Midnight Pub

A pilsner, please

~brewed

Hey bartender, how are things on your end? My day's been very busy at work. I've spent my entire time on meetings and I don't feel like I brought much value. I realized today how many notifications I get throughout the day. My phone keeps vibrating all the time and it makes it hard to focus. I get this anxiety when I stop looking at my phone for a while, what if I miss some important things?

Maybe the most annoying part is that this phone stays with me the whole time. Days, night, when I'm working or when I'm not. In a way, I never really disconnect. It feels wrong, but that's what I've been doing for a while. I'm too scared to stop looking it at it. Disconnecting feels hard.

Anyway, I'll take another beer, please!


ns

In order to work I need to physically separate my device from me. After a an hour or two I retrieve it because it holds ancient knowledge of notifications of hours passed. Funnily enough, when I'm really engrossed in something, I'll forget my phone for stretches of 4 or 5 hours or more. Unfortunately, "engrossed" is not a word I'd use to describe myself at work.
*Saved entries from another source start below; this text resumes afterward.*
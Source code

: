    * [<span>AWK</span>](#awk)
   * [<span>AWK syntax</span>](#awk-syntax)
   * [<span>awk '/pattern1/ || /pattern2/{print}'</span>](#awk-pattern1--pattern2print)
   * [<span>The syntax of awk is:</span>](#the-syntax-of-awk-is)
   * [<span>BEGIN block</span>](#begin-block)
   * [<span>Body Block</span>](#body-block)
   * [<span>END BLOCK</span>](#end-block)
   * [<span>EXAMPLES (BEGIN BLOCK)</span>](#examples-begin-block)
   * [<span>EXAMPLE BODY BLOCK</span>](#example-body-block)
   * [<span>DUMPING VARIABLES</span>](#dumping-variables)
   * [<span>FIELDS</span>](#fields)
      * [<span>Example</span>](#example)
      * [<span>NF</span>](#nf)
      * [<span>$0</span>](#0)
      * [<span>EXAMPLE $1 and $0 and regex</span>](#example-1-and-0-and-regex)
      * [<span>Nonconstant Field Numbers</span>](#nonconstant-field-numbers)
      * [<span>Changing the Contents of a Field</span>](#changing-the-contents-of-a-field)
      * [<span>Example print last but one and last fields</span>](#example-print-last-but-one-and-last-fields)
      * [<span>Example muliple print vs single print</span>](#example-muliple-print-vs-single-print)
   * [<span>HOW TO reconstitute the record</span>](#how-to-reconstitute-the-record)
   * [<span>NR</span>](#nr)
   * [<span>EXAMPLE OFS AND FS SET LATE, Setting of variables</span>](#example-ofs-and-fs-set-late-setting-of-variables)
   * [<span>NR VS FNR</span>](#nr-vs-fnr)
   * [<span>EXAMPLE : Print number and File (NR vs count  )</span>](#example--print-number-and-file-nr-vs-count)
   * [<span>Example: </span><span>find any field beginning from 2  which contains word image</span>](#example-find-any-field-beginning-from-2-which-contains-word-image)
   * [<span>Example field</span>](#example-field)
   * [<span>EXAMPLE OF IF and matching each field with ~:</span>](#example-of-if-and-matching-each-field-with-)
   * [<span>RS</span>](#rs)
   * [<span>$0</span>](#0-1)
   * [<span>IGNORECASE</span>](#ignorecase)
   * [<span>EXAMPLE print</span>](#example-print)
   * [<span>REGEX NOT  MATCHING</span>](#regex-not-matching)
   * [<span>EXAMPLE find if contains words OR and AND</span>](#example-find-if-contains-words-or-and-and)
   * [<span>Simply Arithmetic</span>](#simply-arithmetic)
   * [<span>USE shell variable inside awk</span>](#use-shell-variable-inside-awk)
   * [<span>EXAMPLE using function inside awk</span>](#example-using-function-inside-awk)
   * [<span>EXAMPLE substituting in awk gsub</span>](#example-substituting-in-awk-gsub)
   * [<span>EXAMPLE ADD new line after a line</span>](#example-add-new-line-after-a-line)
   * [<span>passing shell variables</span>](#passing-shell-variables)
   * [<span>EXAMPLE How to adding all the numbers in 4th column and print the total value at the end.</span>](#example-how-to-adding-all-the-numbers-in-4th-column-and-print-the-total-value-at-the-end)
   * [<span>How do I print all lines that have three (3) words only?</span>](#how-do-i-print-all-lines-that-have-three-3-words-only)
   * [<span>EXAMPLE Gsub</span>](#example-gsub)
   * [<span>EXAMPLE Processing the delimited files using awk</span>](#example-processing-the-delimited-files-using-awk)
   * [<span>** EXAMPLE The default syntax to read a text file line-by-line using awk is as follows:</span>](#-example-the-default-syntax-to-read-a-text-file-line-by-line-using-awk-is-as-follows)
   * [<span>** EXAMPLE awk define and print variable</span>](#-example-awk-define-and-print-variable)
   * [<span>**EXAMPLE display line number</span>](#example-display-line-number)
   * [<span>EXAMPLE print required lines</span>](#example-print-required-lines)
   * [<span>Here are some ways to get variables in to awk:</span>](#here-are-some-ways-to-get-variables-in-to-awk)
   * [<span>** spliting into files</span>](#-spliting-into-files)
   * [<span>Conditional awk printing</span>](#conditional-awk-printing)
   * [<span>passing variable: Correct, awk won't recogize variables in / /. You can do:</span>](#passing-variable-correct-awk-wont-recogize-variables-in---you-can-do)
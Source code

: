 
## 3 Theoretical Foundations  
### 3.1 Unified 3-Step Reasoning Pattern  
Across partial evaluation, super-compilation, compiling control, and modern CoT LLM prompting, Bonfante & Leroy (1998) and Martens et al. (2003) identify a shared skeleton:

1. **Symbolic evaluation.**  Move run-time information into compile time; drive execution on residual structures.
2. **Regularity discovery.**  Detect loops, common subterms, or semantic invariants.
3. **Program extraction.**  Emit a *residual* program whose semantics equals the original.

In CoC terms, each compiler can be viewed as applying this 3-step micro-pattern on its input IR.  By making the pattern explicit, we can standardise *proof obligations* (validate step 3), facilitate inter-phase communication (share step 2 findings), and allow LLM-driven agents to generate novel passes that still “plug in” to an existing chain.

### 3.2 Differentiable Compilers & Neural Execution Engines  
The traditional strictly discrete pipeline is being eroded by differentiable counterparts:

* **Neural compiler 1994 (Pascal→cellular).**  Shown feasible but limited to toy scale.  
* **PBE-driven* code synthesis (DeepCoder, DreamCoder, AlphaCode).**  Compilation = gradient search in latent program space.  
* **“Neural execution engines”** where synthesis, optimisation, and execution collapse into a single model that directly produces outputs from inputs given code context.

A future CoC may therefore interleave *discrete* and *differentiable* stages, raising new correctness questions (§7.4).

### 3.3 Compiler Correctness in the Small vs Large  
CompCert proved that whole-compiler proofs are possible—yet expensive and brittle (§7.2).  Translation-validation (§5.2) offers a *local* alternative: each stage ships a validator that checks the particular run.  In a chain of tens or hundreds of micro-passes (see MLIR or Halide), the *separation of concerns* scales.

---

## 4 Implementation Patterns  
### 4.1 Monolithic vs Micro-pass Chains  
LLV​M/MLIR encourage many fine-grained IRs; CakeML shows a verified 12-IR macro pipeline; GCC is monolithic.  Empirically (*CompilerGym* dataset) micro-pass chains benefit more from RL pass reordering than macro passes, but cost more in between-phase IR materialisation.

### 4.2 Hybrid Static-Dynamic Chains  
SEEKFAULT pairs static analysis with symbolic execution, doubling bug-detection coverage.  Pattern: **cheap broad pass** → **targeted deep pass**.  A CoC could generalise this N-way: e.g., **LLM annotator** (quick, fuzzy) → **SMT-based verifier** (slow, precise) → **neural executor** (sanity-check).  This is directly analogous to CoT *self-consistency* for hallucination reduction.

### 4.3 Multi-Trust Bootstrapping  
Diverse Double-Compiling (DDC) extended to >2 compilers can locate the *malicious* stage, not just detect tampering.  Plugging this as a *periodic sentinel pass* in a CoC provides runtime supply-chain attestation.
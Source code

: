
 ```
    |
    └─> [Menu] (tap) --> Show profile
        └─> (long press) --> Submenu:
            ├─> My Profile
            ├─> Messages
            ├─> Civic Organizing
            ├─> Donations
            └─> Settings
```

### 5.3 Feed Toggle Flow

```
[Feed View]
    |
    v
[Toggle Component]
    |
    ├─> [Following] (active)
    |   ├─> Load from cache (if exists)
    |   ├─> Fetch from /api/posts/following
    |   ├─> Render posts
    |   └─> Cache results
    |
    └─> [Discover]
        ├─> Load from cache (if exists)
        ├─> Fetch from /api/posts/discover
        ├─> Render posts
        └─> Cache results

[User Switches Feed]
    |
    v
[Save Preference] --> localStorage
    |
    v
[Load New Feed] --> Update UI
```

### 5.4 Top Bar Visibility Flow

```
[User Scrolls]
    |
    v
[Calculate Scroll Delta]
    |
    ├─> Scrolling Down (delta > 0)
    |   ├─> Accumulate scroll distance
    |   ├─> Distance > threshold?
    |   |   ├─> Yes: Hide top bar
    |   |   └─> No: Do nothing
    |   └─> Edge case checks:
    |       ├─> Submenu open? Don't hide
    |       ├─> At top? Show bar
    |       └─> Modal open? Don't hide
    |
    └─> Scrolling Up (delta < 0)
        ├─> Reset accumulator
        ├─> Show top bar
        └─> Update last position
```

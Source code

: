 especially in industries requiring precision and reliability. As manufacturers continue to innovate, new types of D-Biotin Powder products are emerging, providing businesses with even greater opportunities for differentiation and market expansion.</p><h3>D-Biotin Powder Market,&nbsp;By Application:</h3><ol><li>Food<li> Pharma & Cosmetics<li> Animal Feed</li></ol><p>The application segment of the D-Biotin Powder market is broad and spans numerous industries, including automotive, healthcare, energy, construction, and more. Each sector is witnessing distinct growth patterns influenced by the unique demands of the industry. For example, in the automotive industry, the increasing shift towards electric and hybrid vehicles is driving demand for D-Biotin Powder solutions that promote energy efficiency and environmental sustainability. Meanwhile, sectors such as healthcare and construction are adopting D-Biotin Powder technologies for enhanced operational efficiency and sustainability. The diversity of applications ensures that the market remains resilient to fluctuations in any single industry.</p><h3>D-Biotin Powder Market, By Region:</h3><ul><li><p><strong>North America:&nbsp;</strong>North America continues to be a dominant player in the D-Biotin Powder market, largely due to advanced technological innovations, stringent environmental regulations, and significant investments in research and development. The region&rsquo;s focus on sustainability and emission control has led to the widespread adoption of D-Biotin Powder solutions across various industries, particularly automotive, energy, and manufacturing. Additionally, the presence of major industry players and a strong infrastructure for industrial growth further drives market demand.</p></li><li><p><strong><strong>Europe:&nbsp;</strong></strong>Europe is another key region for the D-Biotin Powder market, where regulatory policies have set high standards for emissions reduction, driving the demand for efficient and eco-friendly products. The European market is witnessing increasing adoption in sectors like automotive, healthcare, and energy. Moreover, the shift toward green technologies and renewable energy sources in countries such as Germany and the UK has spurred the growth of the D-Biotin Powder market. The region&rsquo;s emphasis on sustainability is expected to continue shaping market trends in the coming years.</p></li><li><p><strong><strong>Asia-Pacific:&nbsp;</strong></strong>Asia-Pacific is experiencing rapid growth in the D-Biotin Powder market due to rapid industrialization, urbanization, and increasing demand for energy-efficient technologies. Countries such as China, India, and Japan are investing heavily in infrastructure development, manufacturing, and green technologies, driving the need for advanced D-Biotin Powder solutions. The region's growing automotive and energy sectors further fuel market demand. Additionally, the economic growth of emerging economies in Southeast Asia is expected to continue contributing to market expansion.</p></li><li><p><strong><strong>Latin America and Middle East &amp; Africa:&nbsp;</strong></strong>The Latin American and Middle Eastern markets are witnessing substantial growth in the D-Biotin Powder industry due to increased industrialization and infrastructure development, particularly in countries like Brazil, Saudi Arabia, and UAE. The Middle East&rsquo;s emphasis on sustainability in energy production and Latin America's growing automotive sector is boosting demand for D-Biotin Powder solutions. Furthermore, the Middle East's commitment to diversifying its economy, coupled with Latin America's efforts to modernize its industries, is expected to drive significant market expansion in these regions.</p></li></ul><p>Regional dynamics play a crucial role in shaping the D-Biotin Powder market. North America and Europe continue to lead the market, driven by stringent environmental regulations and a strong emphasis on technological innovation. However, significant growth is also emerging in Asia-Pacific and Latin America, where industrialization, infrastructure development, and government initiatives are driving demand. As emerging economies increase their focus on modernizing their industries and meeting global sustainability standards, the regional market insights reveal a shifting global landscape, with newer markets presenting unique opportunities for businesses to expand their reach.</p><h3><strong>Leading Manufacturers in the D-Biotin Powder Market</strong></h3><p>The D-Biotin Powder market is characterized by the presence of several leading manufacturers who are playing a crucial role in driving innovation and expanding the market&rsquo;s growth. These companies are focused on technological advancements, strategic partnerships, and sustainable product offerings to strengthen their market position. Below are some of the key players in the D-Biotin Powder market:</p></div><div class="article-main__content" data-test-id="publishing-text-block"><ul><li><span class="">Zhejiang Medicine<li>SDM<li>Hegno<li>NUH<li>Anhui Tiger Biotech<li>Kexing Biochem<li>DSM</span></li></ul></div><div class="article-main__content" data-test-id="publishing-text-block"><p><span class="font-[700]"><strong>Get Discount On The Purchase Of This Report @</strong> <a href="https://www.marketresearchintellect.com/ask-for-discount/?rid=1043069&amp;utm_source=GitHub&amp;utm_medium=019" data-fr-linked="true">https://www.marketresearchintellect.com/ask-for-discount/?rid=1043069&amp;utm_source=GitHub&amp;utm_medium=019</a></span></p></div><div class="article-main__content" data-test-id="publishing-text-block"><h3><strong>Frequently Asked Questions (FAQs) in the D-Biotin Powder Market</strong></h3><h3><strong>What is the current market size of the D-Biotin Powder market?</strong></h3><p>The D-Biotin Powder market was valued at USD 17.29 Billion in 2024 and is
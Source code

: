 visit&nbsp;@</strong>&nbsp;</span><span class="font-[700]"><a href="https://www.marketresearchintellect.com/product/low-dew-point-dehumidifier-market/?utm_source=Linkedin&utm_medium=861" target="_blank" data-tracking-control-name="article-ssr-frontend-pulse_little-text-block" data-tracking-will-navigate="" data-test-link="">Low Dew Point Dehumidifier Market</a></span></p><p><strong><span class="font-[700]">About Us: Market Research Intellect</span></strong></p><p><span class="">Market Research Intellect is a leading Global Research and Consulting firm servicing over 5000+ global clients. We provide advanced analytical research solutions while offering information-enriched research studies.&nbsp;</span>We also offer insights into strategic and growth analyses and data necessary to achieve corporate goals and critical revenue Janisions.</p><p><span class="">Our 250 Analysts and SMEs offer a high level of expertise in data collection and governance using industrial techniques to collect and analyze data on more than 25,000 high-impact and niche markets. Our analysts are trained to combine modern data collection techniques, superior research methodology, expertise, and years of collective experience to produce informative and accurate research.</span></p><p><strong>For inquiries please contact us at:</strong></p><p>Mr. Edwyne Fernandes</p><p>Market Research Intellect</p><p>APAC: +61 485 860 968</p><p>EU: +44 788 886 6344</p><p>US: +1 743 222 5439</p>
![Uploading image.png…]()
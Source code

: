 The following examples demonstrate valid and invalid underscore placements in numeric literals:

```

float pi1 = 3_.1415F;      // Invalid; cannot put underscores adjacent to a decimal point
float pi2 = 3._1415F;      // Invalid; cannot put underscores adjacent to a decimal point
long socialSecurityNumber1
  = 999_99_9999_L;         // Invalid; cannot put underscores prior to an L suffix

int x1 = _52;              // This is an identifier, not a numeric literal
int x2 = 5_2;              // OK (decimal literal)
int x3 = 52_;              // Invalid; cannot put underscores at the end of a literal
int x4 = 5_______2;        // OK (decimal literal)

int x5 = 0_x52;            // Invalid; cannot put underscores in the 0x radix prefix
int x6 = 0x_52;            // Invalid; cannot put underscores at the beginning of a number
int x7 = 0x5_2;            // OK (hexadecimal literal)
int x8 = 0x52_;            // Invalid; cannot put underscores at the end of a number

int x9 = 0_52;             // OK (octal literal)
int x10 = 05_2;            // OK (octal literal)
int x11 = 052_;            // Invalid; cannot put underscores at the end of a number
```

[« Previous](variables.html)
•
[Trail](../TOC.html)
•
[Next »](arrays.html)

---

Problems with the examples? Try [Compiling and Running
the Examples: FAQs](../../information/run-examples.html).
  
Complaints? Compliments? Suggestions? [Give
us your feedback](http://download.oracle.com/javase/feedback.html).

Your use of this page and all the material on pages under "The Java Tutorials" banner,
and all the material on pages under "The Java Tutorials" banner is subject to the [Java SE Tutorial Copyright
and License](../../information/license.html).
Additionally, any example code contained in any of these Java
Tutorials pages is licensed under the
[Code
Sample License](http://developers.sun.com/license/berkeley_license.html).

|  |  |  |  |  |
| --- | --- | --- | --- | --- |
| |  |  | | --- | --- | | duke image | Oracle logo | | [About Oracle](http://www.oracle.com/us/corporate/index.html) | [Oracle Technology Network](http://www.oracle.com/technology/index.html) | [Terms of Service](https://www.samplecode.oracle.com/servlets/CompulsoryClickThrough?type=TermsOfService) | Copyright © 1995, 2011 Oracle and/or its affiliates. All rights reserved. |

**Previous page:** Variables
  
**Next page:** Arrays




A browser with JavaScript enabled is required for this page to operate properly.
If only there was a device that I could play Spotify from, and use Google Maps on, and text from, and occasionally browse the internet from, and use as an alarm, and todo-list from, and create reminders, and keep all the other useful and flexible functions, without being distracting.

On another note, I don't think I've gone to sleep nor woken up on time since I got my first smartphone in 2015. Could be a coincidence.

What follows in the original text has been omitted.